**Task directions**
Your answer should be the full data, transcribed exactly, with no pictures in it.

**Given entries**
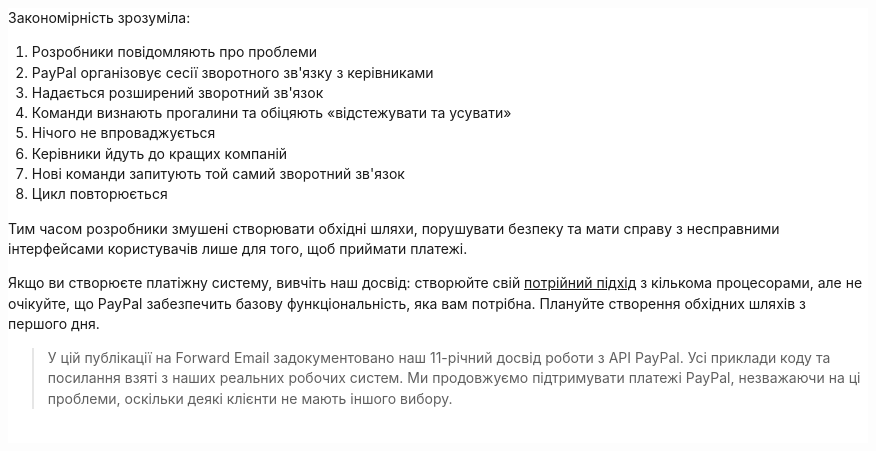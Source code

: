 Закономірність зрозуміла:

1. Розробники повідомляють про проблеми
2. PayPal організовує сесії зворотного зв'язку з керівниками
3. Надається розширений зворотний зв'язок
4. Команди визнають прогалини та обіцяють «відстежувати та усувати»
5. Нічого не впроваджується
6. Керівники йдуть до кращих компаній
7. Нові команди запитують той самий зворотний зв'язок
8. Цикл повторюється

Тим часом розробники змушені створювати обхідні шляхи, порушувати безпеку та мати справу з несправними інтерфейсами користувачів лише для того, щоб приймати платежі.

Якщо ви створюєте платіжну систему, вивчіть наш досвід: створюйте свій [потрійний підхід](https://forwardemail.net/en/blog/docs/building-reliable-payment-system-stripe-paypal) з кількома процесорами, але не очікуйте, що PayPal забезпечить базову функціональність, яка вам потрібна. Плануйте створення обхідних шляхів з першого дня.

> У цій публікації на Forward Email задокументовано наш 11-річний досвід роботи з API PayPal. Усі приклади коду та посилання взяті з наших реальних робочих систем. Ми продовжуємо підтримувати платежі PayPal, незважаючи на ці проблеми, оскільки деякі клієнти не мають іншого вибору.

<img loading="lazy" src="/img/articles/paypal-api-issues.webp" alt="" class="rounded-lg" />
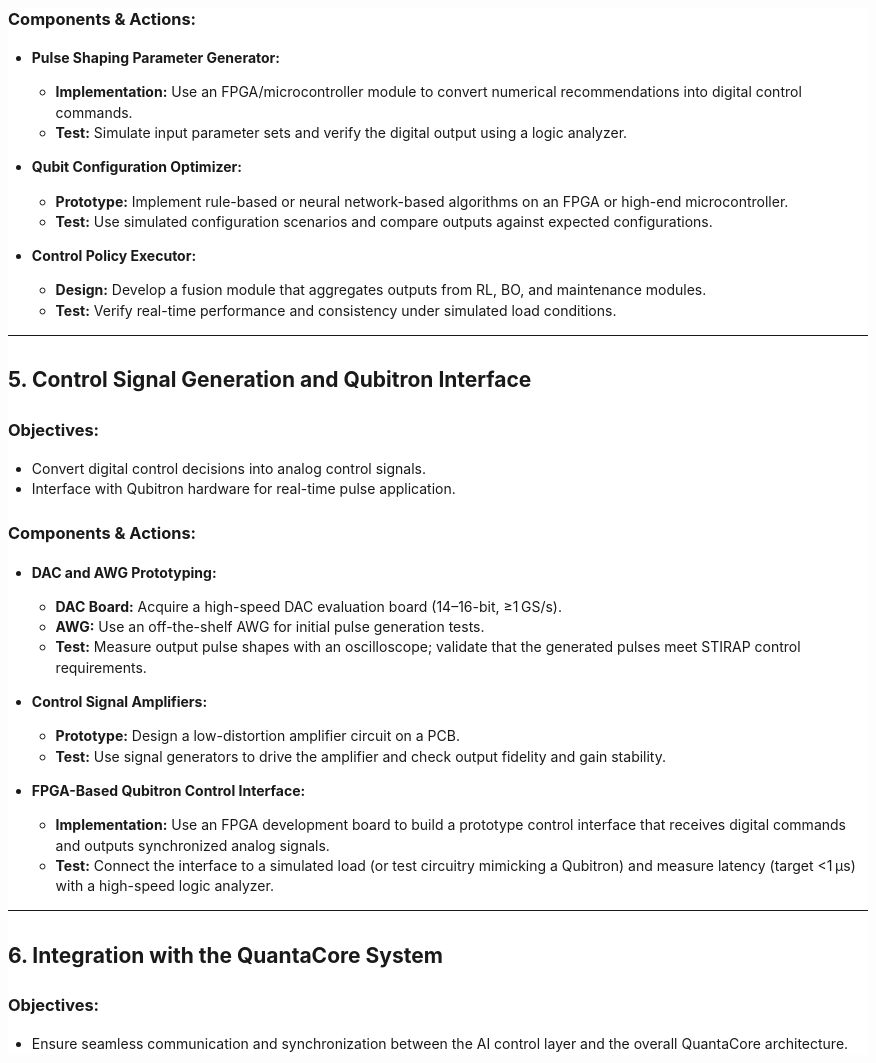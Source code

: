 ### **Components & Actions:**

- **Pulse Shaping Parameter Generator:**
  - **Implementation:** Use an FPGA/microcontroller module to convert numerical recommendations into digital control commands.
  - **Test:** Simulate input parameter sets and verify the digital output using a logic analyzer.

- **Qubit Configuration Optimizer:**
  - **Prototype:** Implement rule-based or neural network-based algorithms on an FPGA or high-end microcontroller.
  - **Test:** Use simulated configuration scenarios and compare outputs against expected configurations.

- **Control Policy Executor:**
  - **Design:** Develop a fusion module that aggregates outputs from RL, BO, and maintenance modules.
  - **Test:** Verify real-time performance and consistency under simulated load conditions.

---

## **5. Control Signal Generation and Qubitron Interface**

### **Objectives:**
- Convert digital control decisions into analog control signals.
- Interface with Qubitron hardware for real-time pulse application.

### **Components & Actions:**

- **DAC and AWG Prototyping:**
  - **DAC Board:** Acquire a high-speed DAC evaluation board (14–16-bit, ≥1 GS/s).
  - **AWG:** Use an off-the-shelf AWG for initial pulse generation tests.
  - **Test:** Measure output pulse shapes with an oscilloscope; validate that the generated pulses meet STIRAP control requirements.

- **Control Signal Amplifiers:**
  - **Prototype:** Design a low-distortion amplifier circuit on a PCB.
  - **Test:** Use signal generators to drive the amplifier and check output fidelity and gain stability.

- **FPGA-Based Qubitron Control Interface:**
  - **Implementation:** Use an FPGA development board to build a prototype control interface that receives digital commands and outputs synchronized analog signals.
  - **Test:** Connect the interface to a simulated load (or test circuitry mimicking a Qubitron) and measure latency (target <1 µs) with a high-speed logic analyzer.

---

## **6. Integration with the QuantaCore System**

### **Objectives:**
- Ensure seamless communication and synchronization between the AI control layer and the overall QuantaCore architecture.
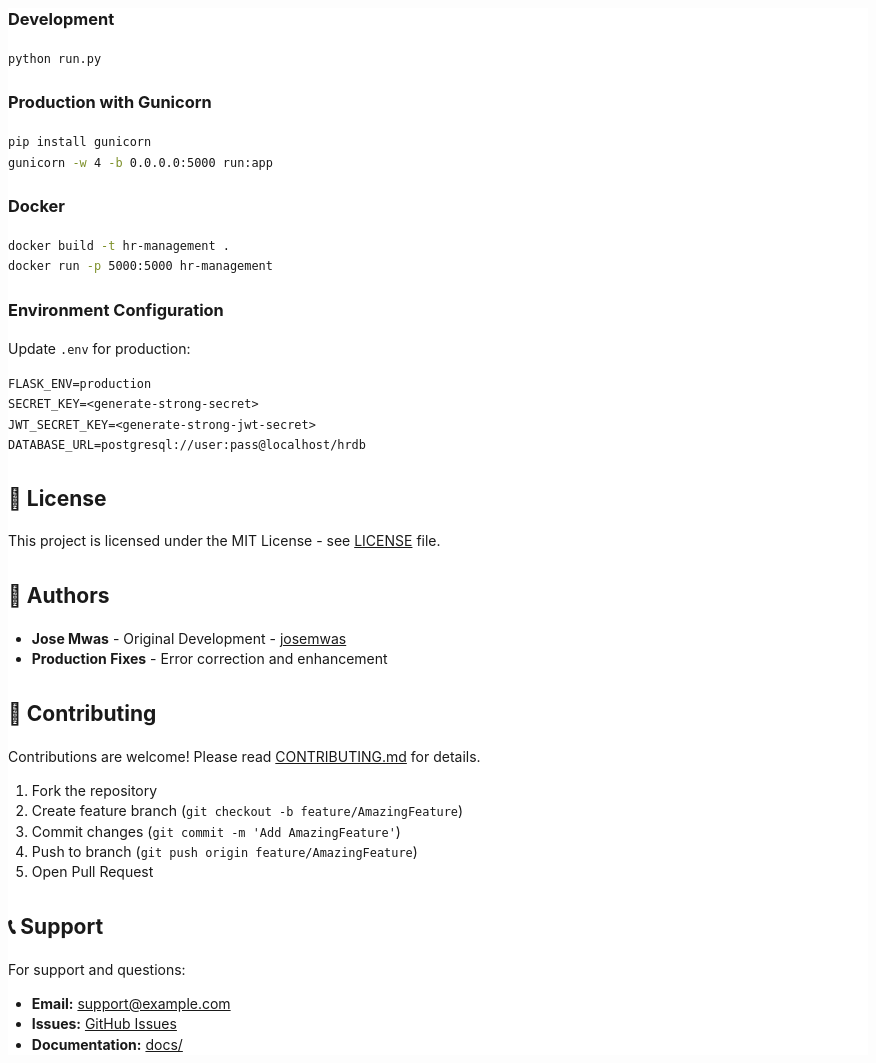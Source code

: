 ### Development
```bash
python run.py
```

### Production with Gunicorn
```bash
pip install gunicorn
gunicorn -w 4 -b 0.0.0.0:5000 run:app
```

### Docker
```bash
docker build -t hr-management .
docker run -p 5000:5000 hr-management
```

### Environment Configuration
Update `.env` for production:
```env
FLASK_ENV=production
SECRET_KEY=<generate-strong-secret>
JWT_SECRET_KEY=<generate-strong-jwt-secret>
DATABASE_URL=postgresql://user:pass@localhost/hrdb
```

## 📝 License

This project is licensed under the MIT License - see [LICENSE](LICENSE) file.

## 👥 Authors

- **Jose Mwas** - Original Development - [josemwas](https://github.com/josemwas)
- **Production Fixes** - Error correction and enhancement

## 🤝 Contributing

Contributions are welcome! Please read [CONTRIBUTING.md](CONTRIBUTING.md) for details.

1. Fork the repository
2. Create feature branch (`git checkout -b feature/AmazingFeature`)
3. Commit changes (`git commit -m 'Add AmazingFeature'`)
4. Push to branch (`git push origin feature/AmazingFeature`)
5. Open Pull Request

## 📞 Support

For support and questions:
- **Email:** support@example.com
- **Issues:** [GitHub Issues](https://github.com/josemwas/HR-management/issues)
- **Documentation:** [docs/](docs/)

**Problem solution**
Source code

: Закономірність зрозуміла:

1. Розробники повідомляють про проблеми
2. PayPal організовує сесії зворотного зв'язку з керівниками
3. Надається розширений зворотний зв'язок
4. Команди визнають прогалини та обіцяють «відстежувати та усувати»
5. Нічого не впроваджується
6. Керівники йдуть до кращих компаній
7. Нові команди запитують той самий зворотний зв'язок
8. Цикл повторюється

Тим часом розробники змушені створювати обхідні шляхи, порушувати безпеку та мати справу з несправними інтерфейсами користувачів лише для того, щоб приймати платежі.

Якщо ви створюєте платіжну систему, вивчіть наш досвід: створюйте свій [потрійний підхід](https://forwardemail.net/en/blog/docs/building-reliable-payment-system-stripe-paypal) з кількома процесорами, але не очікуйте, що PayPal забезпечить базову функціональність, яка вам потрібна. Плануйте створення обхідних шляхів з першого дня.

> У цій публікації на Forward Email задокументовано наш 11-річний досвід роботи з API PayPal. Усі приклади коду та посилання взяті з наших реальних робочих систем. Ми продовжуємо підтримувати платежі PayPal, незважаючи на ці проблеми, оскільки деякі клієнти не мають іншого вибору.

<img loading="lazy" src="/img/articles/paypal-api-issues.webp" alt="" class="rounded-lg" />
Source code

: ### **Components & Actions:**

- **Pulse Shaping Parameter Generator:**
  - **Implementation:** Use an FPGA/microcontroller module to convert numerical recommendations into digital control commands.
  - **Test:** Simulate input parameter sets and verify the digital output using a logic analyzer.

- **Qubit Configuration Optimizer:**
  - **Prototype:** Implement rule-based or neural network-based algorithms on an FPGA or high-end microcontroller.
  - **Test:** Use simulated configuration scenarios and compare outputs against expected configurations.

- **Control Policy Executor:**
  - **Design:** Develop a fusion module that aggregates outputs from RL, BO, and maintenance modules.
  - **Test:** Verify real-time performance and consistency under simulated load conditions.

---

## **5. Control Signal Generation and Qubitron Interface**

### **Objectives:**
- Convert digital control decisions into analog control signals.
- Interface with Qubitron hardware for real-time pulse application.

### **Components & Actions:**

- **DAC and AWG Prototyping:**
  - **DAC Board:** Acquire a high-speed DAC evaluation board (14–16-bit, ≥1 GS/s).
  - **AWG:** Use an off-the-shelf AWG for initial pulse generation tests.
  - **Test:** Measure output pulse shapes with an oscilloscope; validate that the generated pulses meet STIRAP control requirements.

- **Control Signal Amplifiers:**
  - **Prototype:** Design a low-distortion amplifier circuit on a PCB.
  - **Test:** Use signal generators to drive the amplifier and check output fidelity and gain stability.

- **FPGA-Based Qubitron Control Interface:**
  - **Implementation:** Use an FPGA development board to build a prototype control interface that receives digital commands and outputs synchronized analog signals.
  - **Test:** Connect the interface to a simulated load (or test circuitry mimicking a Qubitron) and measure latency (target <1 µs) with a high-speed logic analyzer.

---

## **6. Integration with the QuantaCore System**

### **Objectives:**
- Ensure seamless communication and synchronization between the AI control layer and the overall QuantaCore architecture.
Source code

: ### Development
```bash
python run.py
```

### Production with Gunicorn
```bash
pip install gunicorn
gunicorn -w 4 -b 0.0.0.0:5000 run:app
```

### Docker
```bash
docker build -t hr-management .
docker run -p 5000:5000 hr-management
```

### Environment Configuration
Update `.env` for production:
```env
FLASK_ENV=production
SECRET_KEY=<generate-strong-secret>
JWT_SECRET_KEY=<generate-strong-jwt-secret>
DATABASE_URL=postgresql://user:pass@localhost/hrdb
```

## 📝 License

This project is licensed under the MIT License - see [LICENSE](LICENSE) file.

## 👥 Authors

- **Jose Mwas** - Original Development - [josemwas](https://github.com/josemwas)
- **Production Fixes** - Error correction and enhancement

## 🤝 Contributing

Contributions are welcome! Please read [CONTRIBUTING.md](CONTRIBUTING.md) for details.

1. Fork the repository
2. Create feature branch (`git checkout -b feature/AmazingFeature`)
3. Commit changes (`git commit -m 'Add AmazingFeature'`)
4. Push to branch (`git push origin feature/AmazingFeature`)
5. Open Pull Request

## 📞 Support

For support and questions:
- **Email:** support@example.com
- **Issues:** [GitHub Issues](https://github.com/josemwas/HR-management/issues)
- **Documentation:** [docs/](docs/)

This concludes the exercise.